We have updated our Terms of Service and Privacy Policy. By continuing to use the NHL’s online services, you agree to these updated documents and to the arbitration of disputes.
Welcome |Account|Sign Out 
NEW! SIGN IN WITH YOUR SOCIAL PROFILE
OR
Username or EmailPassword
 
SHARE

NCAA PRO-file with Doug Weight

Thursday, 03.12.2009 / 10:00 AM / On Campus

By Bob Snow - NHL.com Correspondent

It was the summer of 1989, and the Lake Superior State Lakers were a year removed from having won their first national championship under coach Frank Anzalone. 

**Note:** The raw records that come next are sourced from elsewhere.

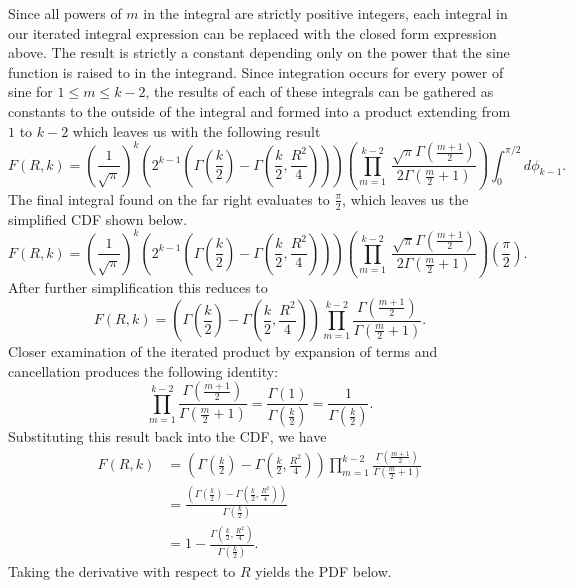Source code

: \documentclass[11pt]{article} %
\begin{document}
Since all powers of $m$ in the integral are strictly positive integers, each integral in our iterated integral expression can be replaced with the closed form expression above.  The result is strictly a constant depending only on the power that the sine function is raised to in the integrand.  Since integration occurs for every power of sine for $1 \le m \le k-2$, the results of each of these integrals can be gathered as constants to the outside of the integral and formed into a product extending from $1$ to $k-2$ which leaves us with the following result
%
$$F(R,k) = \left( \frac{1}{\sqrt{\pi}}\right)^k \left( 2^{k-1}\left( \Gamma\left( \frac{k}{2}\right)-\Gamma\left( \frac{k}{2},\frac{R^2}{4}\right)\right)\right) 
\left( \prod^{k-2}_{m=1}\ \frac{\sqrt{\pi}\Gamma\left(\frac{m+1}{2}\right)}
{2\Gamma\left(\frac{m}{2}+1\right)}\right)
\int^{\pi/2}_0d\phi_{k-1}.$$
%
\indent   The final integral found on the far right evaluates to $\frac{\pi}{2}$, which leaves us the simplified CDF shown below. 
%
$$F(R,k) = \left( \frac{1}{\sqrt{\pi}}\right)^k \left( 2^{k-1}\left( \Gamma\left( \frac{k}{2}\right)-\Gamma\left( \frac{k}{2},\frac{R^2}{4}\right)\right)\right) 
\left( \prod^{k-2}_{m=1}\ \frac{\sqrt{\pi}\Gamma\left(\frac{m+1}{2}\right)}
{2\Gamma\left(\frac{m}{2}+1\right)}\right)
\left( \frac{\pi}{2}\right).$$ 
%
\indent After further simplification this reduces to
%
$$F(R,k)=\left( \Gamma\left( \frac{k}{2}\right)-\Gamma\left( \frac{k}{2},\frac{R^2}{4}\right)\right)
\prod^{k-2}_{m=1}\frac{\Gamma\left( \frac{m+1}{2}\right)}{\Gamma\left(\frac{m}{2}+1\right)}.$$
%
\indent Closer examination of the iterated product by expansion of terms and cancellation produces the following identity:
$$\prod^{k-2}_{m=1}\frac{\Gamma\left( \frac{m+1}{2}\right)}{\Gamma\left(\frac{m}{2}+1\right)} = \frac{\Gamma\left(1\right)}{\Gamma\left(\frac{k}{2}\right)} =
\frac{1}{\Gamma\left(\frac{k}{2}\right)}.$$
%
\indent
Substituting this result back into the CDF, we have
\begin{align*}
F(R,k)&=\left( \Gamma\left( \frac{k}{2}\right)-\Gamma\left( \frac{k}{2},\frac{R^2}{4}\right)\right)
\prod^{k-2}_{m=1}\frac{\Gamma\left( \frac{m+1}{2}\right)}{\Gamma\left(\frac{m}{2}+1\right)} \\ 
&= \frac{\left(\Gamma\left(\frac{k}{2}\right)-\Gamma\left(\frac{k}{2},\frac{R^2}{4}\right)\right)}{\Gamma\left(\frac{k}{2}\right)} \\
&=1-\frac{\Gamma\left(\frac{k}{2},\frac{R^2}{4}\right)}{\Gamma\left(\frac{k}{2}\right)}.
\end{align*}
%
\indent Taking the derivative with respect to $R$ yields the PDF below.
\end{document}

But after a run of seven consecutive NCAA appearances through 1996 for the CCHA powerhouse that included two more titles in 1992 and 1994 (under coach Jeff Jackson who succeeded Anzalone in 1990), Lake State has not seen postseason play since.

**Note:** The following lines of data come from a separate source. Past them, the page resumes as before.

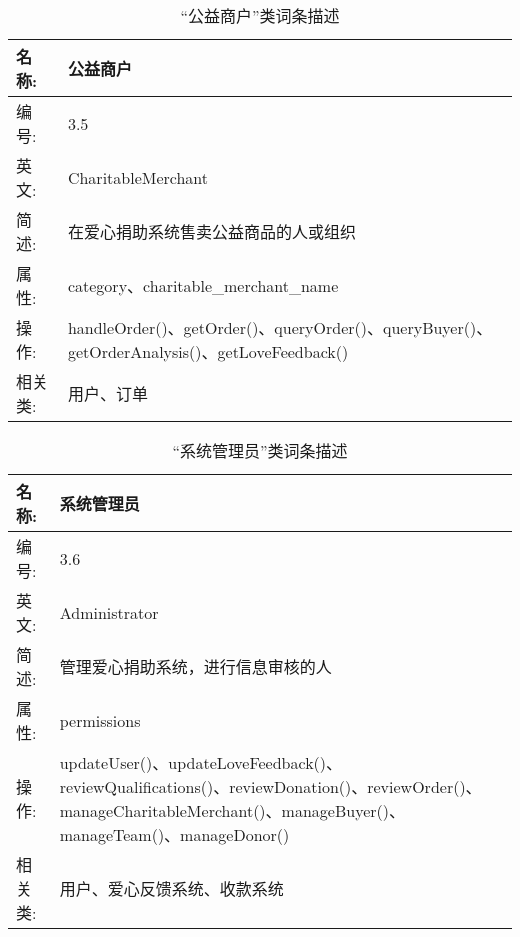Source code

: \begin{table}[H]  
\caption{“公益商户”类词条描述}  
\begin{center}  
    \begin{tabular}{l p{11cm}} 
        \hline
        \quad 名称:  &  公益商户 \\
        \hline
        \quad 编号:  & 3.5 \\
        \hline
        \quad 英文:  &  CharitableMerchant \\
        \hline
        \quad 简述:  & 在爱心捐助系统售卖公益商品的人或组织 \\
        \hline
        \quad 属性:  & category、charitable\_merchant\_name \\
        \hline
        \quad 操作:  & handleOrder()、getOrder()、queryOrder()、queryBuyer()、getOrderAnalysis()、getLoveFeedback()\\
        \hline
        \quad 相关类:  & 用户、订单 \\
        \hline
    \end{tabular}
\end{center}
\end{table}

\begin{table}[H]  
\caption{“系统管理员”类词条描述}  
\begin{center}  
    \begin{tabular}{l p{11cm}} 
        \hline
        \quad 名称:  &  系统管理员 \\
        \hline
        \quad 编号:  & 3.6 \\
        \hline
        \quad 英文:  &  Administrator \\
        \hline
        \quad 简述:  & 管理爱心捐助系统，进行信息审核的人 \\
        \hline
        \quad 属性:  & permissions \\
        \hline
        \quad 操作:  & updateUser()、updateLoveFeedback()、reviewQualifications()、reviewDonation()、reviewOrder()、manageCharitableMerchant()、manageBuyer()、manageTeam()、manageDonor()
\\
        \hline
        \quad 相关类:  & 用户、爱心反馈系统、收款系统 \\
        \hline
    \end{tabular}
\end{center}
\end{table}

That August, 18-year-old Doug Weight caught the attention of Anzalone. The coach was at a tournament in Detroit casting his keen recruiting eye on another player. A chance meeting by Anzalone with Weight's dad followed.

Shortly after, in Harper Woods, Mich., Weight's dad and uncle were discussing the best college route with their son/nephew, who would go on to become one of the NHL's premier playmakers over 18 NHL seasons with the Rangers, Oilers, Hurricanes, Ducks, Blues and currently the Islanders. Weight recently surpassed the 1,000-point total with 274 goals and 730 assists in 1,175 games and his name is inscribed on the 2006 Stanley Cup, won by Carolina.

"University of Michigan, Michigan State and Lake Superior were probably the three finalists," said Doug Weight senior. "I thought Lake Superior was the best because they focused on hockey and had a hard-nosed coach in Frank Anzalone. The decision was made. It was a good decision."

Indeed, it was.

"I take a lot of advice from my father," Weight said. "He felt Lake State was the place for me -- small and focused on getting better. It had a great off-ice work ethic for training.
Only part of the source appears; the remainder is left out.